Extracted data entries
....
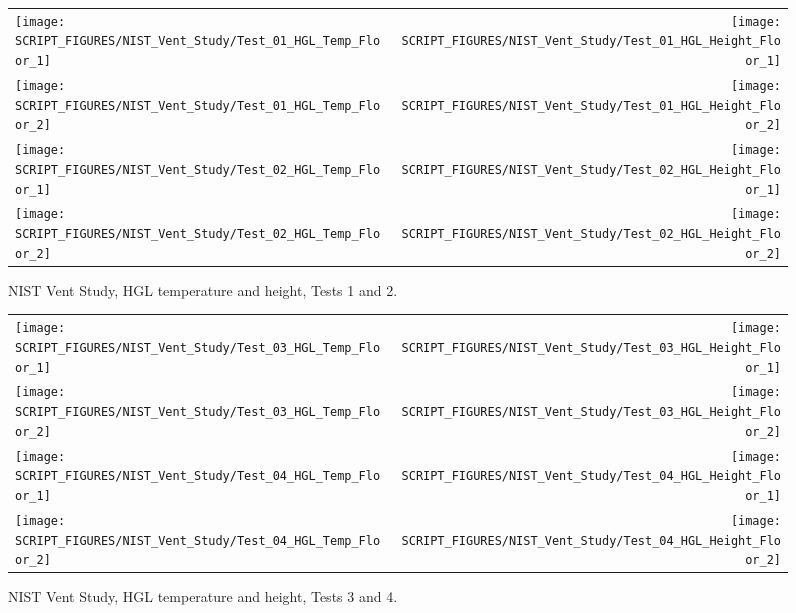 \begin{figure}[p]
\begin{tabular*}{\textwidth}{l@{\extracolsep{\fill}}r}
\texttt{[image: SCRIPT\_FIGURES/NIST\_Vent\_Study/Test\_01\_HGL\_Temp\_Floor\_1]} &
\texttt{[image: SCRIPT\_FIGURES/NIST\_Vent\_Study/Test\_01\_HGL\_Height\_Floor\_1]} \\
\texttt{[image: SCRIPT\_FIGURES/NIST\_Vent\_Study/Test\_01\_HGL\_Temp\_Floor\_2]} &
\texttt{[image: SCRIPT\_FIGURES/NIST\_Vent\_Study/Test\_01\_HGL\_Height\_Floor\_2]} \\
\texttt{[image: SCRIPT\_FIGURES/NIST\_Vent\_Study/Test\_02\_HGL\_Temp\_Floor\_1]} &
\texttt{[image: SCRIPT\_FIGURES/NIST\_Vent\_Study/Test\_02\_HGL\_Height\_Floor\_1]} \\
\texttt{[image: SCRIPT\_FIGURES/NIST\_Vent\_Study/Test\_02\_HGL\_Temp\_Floor\_2]} &
\texttt{[image: SCRIPT\_FIGURES/NIST\_Vent\_Study/Test\_02\_HGL\_Height\_Floor\_2]}
\end{tabular*}
\caption[NIST Vent Study, HGL temperature and height, Tests 1 and 2]
{NIST Vent Study, HGL temperature and height, Tests 1 and 2.}
\label{NIST_Vent_Study_1_2}
\end{figure}

\begin{figure}[p]
\begin{tabular*}{\textwidth}{l@{\extracolsep{\fill}}r}
\texttt{[image: SCRIPT\_FIGURES/NIST\_Vent\_Study/Test\_03\_HGL\_Temp\_Floor\_1]} &
\texttt{[image: SCRIPT\_FIGURES/NIST\_Vent\_Study/Test\_03\_HGL\_Height\_Floor\_1]} \\
\texttt{[image: SCRIPT\_FIGURES/NIST\_Vent\_Study/Test\_03\_HGL\_Temp\_Floor\_2]} &
\texttt{[image: SCRIPT\_FIGURES/NIST\_Vent\_Study/Test\_03\_HGL\_Height\_Floor\_2]} \\
\texttt{[image: SCRIPT\_FIGURES/NIST\_Vent\_Study/Test\_04\_HGL\_Temp\_Floor\_1]} &
\texttt{[image: SCRIPT\_FIGURES/NIST\_Vent\_Study/Test\_04\_HGL\_Height\_Floor\_1]} \\
\texttt{[image: SCRIPT\_FIGURES/NIST\_Vent\_Study/Test\_04\_HGL\_Temp\_Floor\_2]} &
\texttt{[image: SCRIPT\_FIGURES/NIST\_Vent\_Study/Test\_04\_HGL\_Height\_Floor\_2]}
\end{tabular*}
\caption[NIST Vent Study, HGL temperature and height, Tests 3 and 4]
{NIST Vent Study, HGL temperature and height, Tests 3 and 4.}
\label{NIST_Vent_Study_3_4}
\end{figure}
....
EXERCISE DIRECTIONS
All entries should be reproduced exactly; no picture belongs in the result.

ANSWER BOX
 \begin{figure}[p]
\begin{tabular*}{\textwidth}{l@{\extracolsep{\fill}}r}
\texttt{[image: SCRIPT\_FIGURES/NIST\_Vent\_Study/Test\_01\_HGL\_Temp\_Floor\_1]} &
\texttt{[image: SCRIPT\_FIGURES/NIST\_Vent\_Study/Test\_01\_HGL\_Height\_Floor\_1]} \\
\texttt{[image: SCRIPT\_FIGURES/NIST\_Vent\_Study/Test\_01\_HGL\_Temp\_Floor\_2]} &
\texttt{[image: SCRIPT\_FIGURES/NIST\_Vent\_Study/Test\_01\_HGL\_Height\_Floor\_2]} \\
\texttt{[image: SCRIPT\_FIGURES/NIST\_Vent\_Study/Test\_02\_HGL\_Temp\_Floor\_1]} &
\texttt{[image: SCRIPT\_FIGURES/NIST\_Vent\_Study/Test\_02\_HGL\_Height\_Floor\_1]} \\
\texttt{[image: SCRIPT\_FIGURES/NIST\_Vent\_Study/Test\_02\_HGL\_Temp\_Floor\_2]} &
\texttt{[image: SCRIPT\_FIGURES/NIST\_Vent\_Study/Test\_02\_HGL\_Height\_Floor\_2]}
\end{tabular*}
\caption[NIST Vent Study, HGL temperature and height, Tests 1 and 2]
{NIST Vent Study, HGL temperature and height, Tests 1 and 2.}
\label{NIST_Vent_Study_1_2}
\end{figure}

\begin{figure}[p]
\begin{tabular*}{\textwidth}{l@{\extracolsep{\fill}}r}
\texttt{[image: SCRIPT\_FIGURES/NIST\_Vent\_Study/Test\_03\_HGL\_Temp\_Floor\_1]} &
\texttt{[image: SCRIPT\_FIGURES/NIST\_Vent\_Study/Test\_03\_HGL\_Height\_Floor\_1]} \\
\texttt{[image: SCRIPT\_FIGURES/NIST\_Vent\_Study/Test\_03\_HGL\_Temp\_Floor\_2]} &
\texttt{[image: SCRIPT\_FIGURES/NIST\_Vent\_Study/Test\_03\_HGL\_Height\_Floor\_2]} \\
\texttt{[image: SCRIPT\_FIGURES/NIST\_Vent\_Study/Test\_04\_HGL\_Temp\_Floor\_1]} &
\texttt{[image: SCRIPT\_FIGURES/NIST\_Vent\_Study/Test\_04\_HGL\_Height\_Floor\_1]} \\
\texttt{[image: SCRIPT\_FIGURES/NIST\_Vent\_Study/Test\_04\_HGL\_Temp\_Floor\_2]} &
\texttt{[image: SCRIPT\_FIGURES/NIST\_Vent\_Study/Test\_04\_HGL\_Height\_Floor\_2]}
\end{tabular*}
\caption[NIST Vent Study, HGL temperature and height, Tests 3 and 4]
{NIST Vent Study, HGL temperature and height, Tests 3 and 4.}
\label{NIST_Vent_Study_3_4}
\end{figure}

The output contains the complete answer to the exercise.